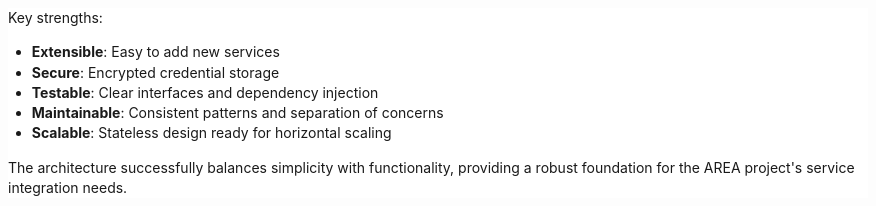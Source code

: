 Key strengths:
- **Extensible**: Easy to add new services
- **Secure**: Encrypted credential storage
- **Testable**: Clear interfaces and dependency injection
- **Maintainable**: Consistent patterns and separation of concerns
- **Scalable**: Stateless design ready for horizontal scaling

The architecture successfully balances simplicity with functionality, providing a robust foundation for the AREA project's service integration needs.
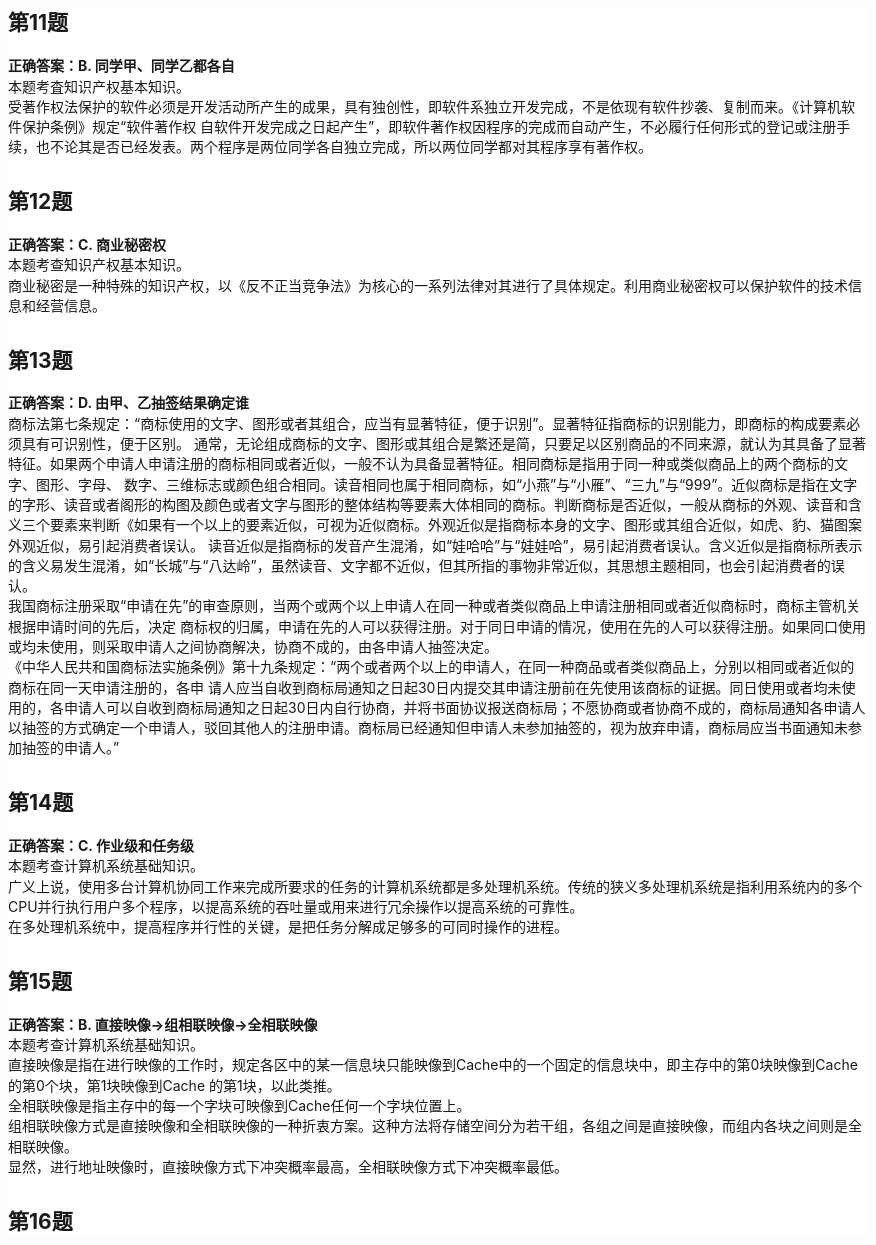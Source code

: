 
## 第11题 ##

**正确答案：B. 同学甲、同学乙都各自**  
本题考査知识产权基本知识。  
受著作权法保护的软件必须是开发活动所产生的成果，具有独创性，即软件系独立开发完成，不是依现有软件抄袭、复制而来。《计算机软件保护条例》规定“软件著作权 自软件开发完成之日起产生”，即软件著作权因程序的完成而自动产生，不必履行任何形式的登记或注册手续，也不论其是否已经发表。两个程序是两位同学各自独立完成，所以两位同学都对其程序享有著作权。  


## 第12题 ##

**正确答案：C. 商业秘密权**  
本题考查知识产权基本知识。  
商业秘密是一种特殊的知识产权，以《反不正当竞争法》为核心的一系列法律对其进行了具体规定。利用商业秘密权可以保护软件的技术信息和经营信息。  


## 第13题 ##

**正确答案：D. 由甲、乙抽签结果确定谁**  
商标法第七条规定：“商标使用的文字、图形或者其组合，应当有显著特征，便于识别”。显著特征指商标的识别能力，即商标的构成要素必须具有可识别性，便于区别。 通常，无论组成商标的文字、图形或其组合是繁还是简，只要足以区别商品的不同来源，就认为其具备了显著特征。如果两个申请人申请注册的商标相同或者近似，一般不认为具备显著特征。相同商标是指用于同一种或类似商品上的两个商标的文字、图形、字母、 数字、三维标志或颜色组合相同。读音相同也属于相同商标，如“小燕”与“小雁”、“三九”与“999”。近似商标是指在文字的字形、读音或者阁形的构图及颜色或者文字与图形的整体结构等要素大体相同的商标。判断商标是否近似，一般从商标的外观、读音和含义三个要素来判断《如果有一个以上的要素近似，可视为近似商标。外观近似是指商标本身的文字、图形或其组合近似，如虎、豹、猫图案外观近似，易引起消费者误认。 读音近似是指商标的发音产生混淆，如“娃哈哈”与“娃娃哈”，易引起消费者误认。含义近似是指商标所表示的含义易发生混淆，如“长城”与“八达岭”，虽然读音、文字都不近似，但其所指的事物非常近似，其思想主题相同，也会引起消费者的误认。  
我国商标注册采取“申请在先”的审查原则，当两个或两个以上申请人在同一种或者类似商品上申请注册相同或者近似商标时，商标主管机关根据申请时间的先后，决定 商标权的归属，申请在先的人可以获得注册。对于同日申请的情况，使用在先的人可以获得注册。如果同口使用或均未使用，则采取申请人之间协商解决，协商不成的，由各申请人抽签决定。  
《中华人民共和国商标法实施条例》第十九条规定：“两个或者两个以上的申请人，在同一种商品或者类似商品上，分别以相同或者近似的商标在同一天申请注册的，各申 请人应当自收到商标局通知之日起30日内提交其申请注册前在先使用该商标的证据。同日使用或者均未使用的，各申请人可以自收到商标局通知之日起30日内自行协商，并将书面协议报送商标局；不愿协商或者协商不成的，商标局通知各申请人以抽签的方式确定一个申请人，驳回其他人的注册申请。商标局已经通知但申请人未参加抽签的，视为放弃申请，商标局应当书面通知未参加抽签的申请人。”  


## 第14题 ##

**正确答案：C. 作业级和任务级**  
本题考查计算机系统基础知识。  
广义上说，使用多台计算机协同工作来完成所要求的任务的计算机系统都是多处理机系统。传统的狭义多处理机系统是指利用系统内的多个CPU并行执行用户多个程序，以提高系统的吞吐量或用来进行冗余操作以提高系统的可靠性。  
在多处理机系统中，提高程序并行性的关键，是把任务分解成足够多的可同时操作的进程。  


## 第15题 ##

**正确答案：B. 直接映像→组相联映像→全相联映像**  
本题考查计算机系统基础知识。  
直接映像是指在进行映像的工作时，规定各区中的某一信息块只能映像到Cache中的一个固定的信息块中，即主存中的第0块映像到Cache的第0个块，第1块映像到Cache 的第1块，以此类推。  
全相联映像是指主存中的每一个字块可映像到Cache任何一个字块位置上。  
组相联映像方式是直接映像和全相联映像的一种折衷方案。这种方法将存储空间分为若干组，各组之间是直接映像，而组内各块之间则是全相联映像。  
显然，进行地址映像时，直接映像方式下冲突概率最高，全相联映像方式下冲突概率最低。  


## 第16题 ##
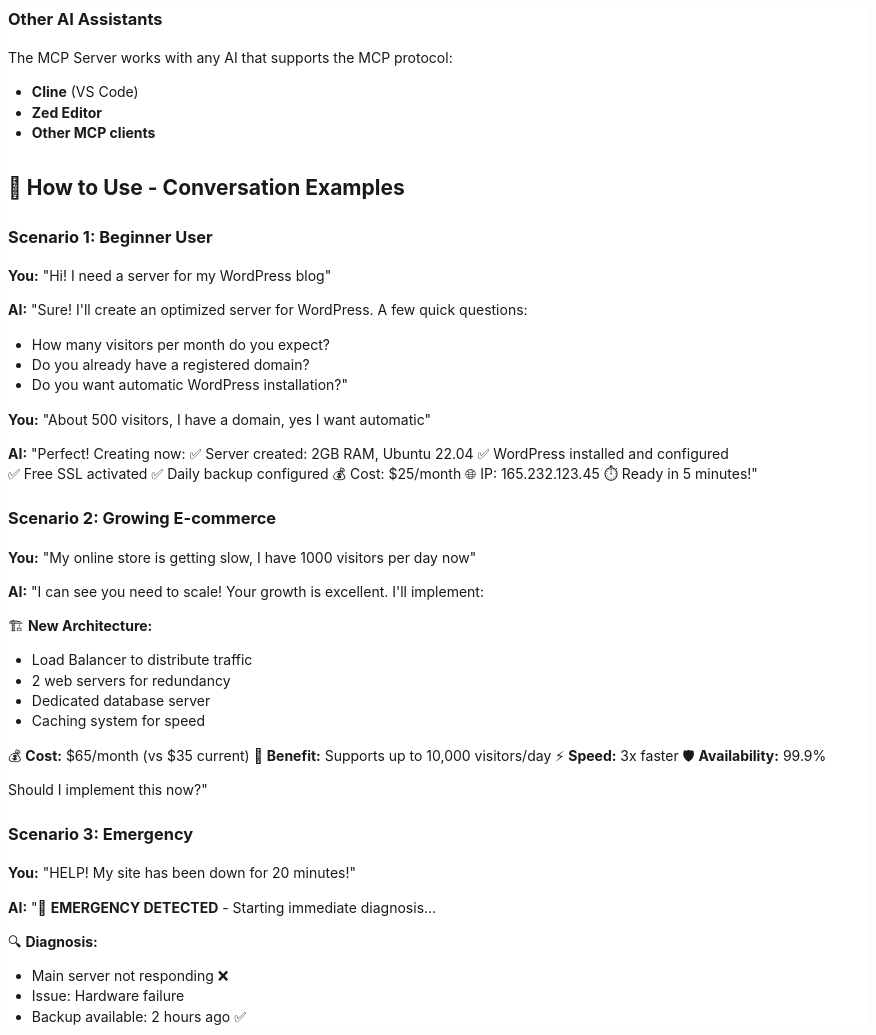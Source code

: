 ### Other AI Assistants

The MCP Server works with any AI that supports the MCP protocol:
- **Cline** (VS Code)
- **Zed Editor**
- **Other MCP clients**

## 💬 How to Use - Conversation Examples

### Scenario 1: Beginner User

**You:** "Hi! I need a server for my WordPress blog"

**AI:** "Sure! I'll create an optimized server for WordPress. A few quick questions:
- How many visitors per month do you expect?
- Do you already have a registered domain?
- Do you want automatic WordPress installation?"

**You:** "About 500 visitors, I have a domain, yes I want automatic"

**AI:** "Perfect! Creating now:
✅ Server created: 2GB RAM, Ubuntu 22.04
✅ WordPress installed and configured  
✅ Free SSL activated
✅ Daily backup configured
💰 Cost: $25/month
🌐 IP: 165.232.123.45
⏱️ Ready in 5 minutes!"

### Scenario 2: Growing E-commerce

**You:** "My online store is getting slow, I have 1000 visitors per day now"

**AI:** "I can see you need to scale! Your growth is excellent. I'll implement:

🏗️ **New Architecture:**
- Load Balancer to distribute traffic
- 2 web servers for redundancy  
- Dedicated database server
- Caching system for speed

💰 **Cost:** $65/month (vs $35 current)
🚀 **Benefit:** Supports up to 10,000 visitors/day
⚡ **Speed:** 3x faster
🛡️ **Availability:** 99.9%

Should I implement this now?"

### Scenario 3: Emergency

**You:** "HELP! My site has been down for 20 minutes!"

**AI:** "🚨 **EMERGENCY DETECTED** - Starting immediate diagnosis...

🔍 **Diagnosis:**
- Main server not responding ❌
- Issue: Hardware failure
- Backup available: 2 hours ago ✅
=-=-=-=-=
● AIM OF THE EXERCISE
Could you reproduce every entry exactly, leaving out the pictures?

● RESPONSE TO THE EXERCISE
Source code

: Key strengths:
- **Extensible**: Easy to add new services
- **Secure**: Encrypted credential storage
- **Testable**: Clear interfaces and dependency injection
- **Maintainable**: Consistent patterns and separation of concerns
- **Scalable**: Stateless design ready for horizontal scaling

The architecture successfully balances simplicity with functionality, providing a robust foundation for the AREA project's service integration needs.
Source code

: 
## 第11题 ##

**正确答案：B. 同学甲、同学乙都各自**  
本题考査知识产权基本知识。  
受著作权法保护的软件必须是开发活动所产生的成果，具有独创性，即软件系独立开发完成，不是依现有软件抄袭、复制而来。《计算机软件保护条例》规定“软件著作权 自软件开发完成之日起产生”，即软件著作权因程序的完成而自动产生，不必履行任何形式的登记或注册手续，也不论其是否已经发表。两个程序是两位同学各自独立完成，所以两位同学都对其程序享有著作权。  


## 第12题 ##

**正确答案：C. 商业秘密权**  
本题考查知识产权基本知识。  
商业秘密是一种特殊的知识产权，以《反不正当竞争法》为核心的一系列法律对其进行了具体规定。利用商业秘密权可以保护软件的技术信息和经营信息。  


## 第13题 ##

**正确答案：D. 由甲、乙抽签结果确定谁**  
商标法第七条规定：“商标使用的文字、图形或者其组合，应当有显著特征，便于识别”。显著特征指商标的识别能力，即商标的构成要素必须具有可识别性，便于区别。 通常，无论组成商标的文字、图形或其组合是繁还是简，只要足以区别商品的不同来源，就认为其具备了显著特征。如果两个申请人申请注册的商标相同或者近似，一般不认为具备显著特征。相同商标是指用于同一种或类似商品上的两个商标的文字、图形、字母、 数字、三维标志或颜色组合相同。读音相同也属于相同商标，如“小燕”与“小雁”、“三九”与“999”。近似商标是指在文字的字形、读音或者阁形的构图及颜色或者文字与图形的整体结构等要素大体相同的商标。判断商标是否近似，一般从商标的外观、读音和含义三个要素来判断《如果有一个以上的要素近似，可视为近似商标。外观近似是指商标本身的文字、图形或其组合近似，如虎、豹、猫图案外观近似，易引起消费者误认。 读音近似是指商标的发音产生混淆，如“娃哈哈”与“娃娃哈”，易引起消费者误认。含义近似是指商标所表示的含义易发生混淆，如“长城”与“八达岭”，虽然读音、文字都不近似，但其所指的事物非常近似，其思想主题相同，也会引起消费者的误认。  
我国商标注册采取“申请在先”的审查原则，当两个或两个以上申请人在同一种或者类似商品上申请注册相同或者近似商标时，商标主管机关根据申请时间的先后，决定 商标权的归属，申请在先的人可以获得注册。对于同日申请的情况，使用在先的人可以获得注册。如果同口使用或均未使用，则采取申请人之间协商解决，协商不成的，由各申请人抽签决定。  
《中华人民共和国商标法实施条例》第十九条规定：“两个或者两个以上的申请人，在同一种商品或者类似商品上，分别以相同或者近似的商标在同一天申请注册的，各申 请人应当自收到商标局通知之日起30日内提交其申请注册前在先使用该商标的证据。同日使用或者均未使用的，各申请人可以自收到商标局通知之日起30日内自行协商，并将书面协议报送商标局；不愿协商或者协商不成的，商标局通知各申请人以抽签的方式确定一个申请人，驳回其他人的注册申请。商标局已经通知但申请人未参加抽签的，视为放弃申请，商标局应当书面通知未参加抽签的申请人。”  


## 第14题 ##

**正确答案：C. 作业级和任务级**  
本题考查计算机系统基础知识。  
广义上说，使用多台计算机协同工作来完成所要求的任务的计算机系统都是多处理机系统。传统的狭义多处理机系统是指利用系统内的多个CPU并行执行用户多个程序，以提高系统的吞吐量或用来进行冗余操作以提高系统的可靠性。  
在多处理机系统中，提高程序并行性的关键，是把任务分解成足够多的可同时操作的进程。  


## 第15题 ##

**正确答案：B. 直接映像→组相联映像→全相联映像**  
本题考查计算机系统基础知识。  
直接映像是指在进行映像的工作时，规定各区中的某一信息块只能映像到Cache中的一个固定的信息块中，即主存中的第0块映像到Cache的第0个块，第1块映像到Cache 的第1块，以此类推。  
全相联映像是指主存中的每一个字块可映像到Cache任何一个字块位置上。  
组相联映像方式是直接映像和全相联映像的一种折衷方案。这种方法将存储空间分为若干组，各组之间是直接映像，而组内各块之间则是全相联映像。  
显然，进行地址映像时，直接映像方式下冲突概率最高，全相联映像方式下冲突概率最低。  


## 第16题 ##
Source code

: ### Other AI Assistants

The MCP Server works with any AI that supports the MCP protocol:
- **Cline** (VS Code)
- **Zed Editor**
- **Other MCP clients**

## 💬 How to Use - Conversation Examples

### Scenario 1: Beginner User

**You:** "Hi! I need a server for my WordPress blog"

**AI:** "Sure! I'll create an optimized server for WordPress. A few quick questions:
- How many visitors per month do you expect?
- Do you already have a registered domain?
- Do you want automatic WordPress installation?"

**You:** "About 500 visitors, I have a domain, yes I want automatic"

**AI:** "Perfect! Creating now:
✅ Server created: 2GB RAM, Ubuntu 22.04
✅ WordPress installed and configured  
✅ Free SSL activated
✅ Daily backup configured
💰 Cost: $25/month
🌐 IP: 165.232.123.45
⏱️ Ready in 5 minutes!"

### Scenario 2: Growing E-commerce

**You:** "My online store is getting slow, I have 1000 visitors per day now"

**AI:** "I can see you need to scale! Your growth is excellent. I'll implement:

🏗️ **New Architecture:**
- Load Balancer to distribute traffic
- 2 web servers for redundancy  
- Dedicated database server
- Caching system for speed

💰 **Cost:** $65/month (vs $35 current)
🚀 **Benefit:** Supports up to 10,000 visitors/day
⚡ **Speed:** 3x faster
🛡️ **Availability:** 99.9%

Should I implement this now?"

### Scenario 3: Emergency

**You:** "HELP! My site has been down for 20 minutes!"

**AI:** "🚨 **EMERGENCY DETECTED** - Starting immediate diagnosis...

🔍 **Diagnosis:**
- Main server not responding ❌
- Issue: Hardware failure
- Backup available: 2 hours ago ✅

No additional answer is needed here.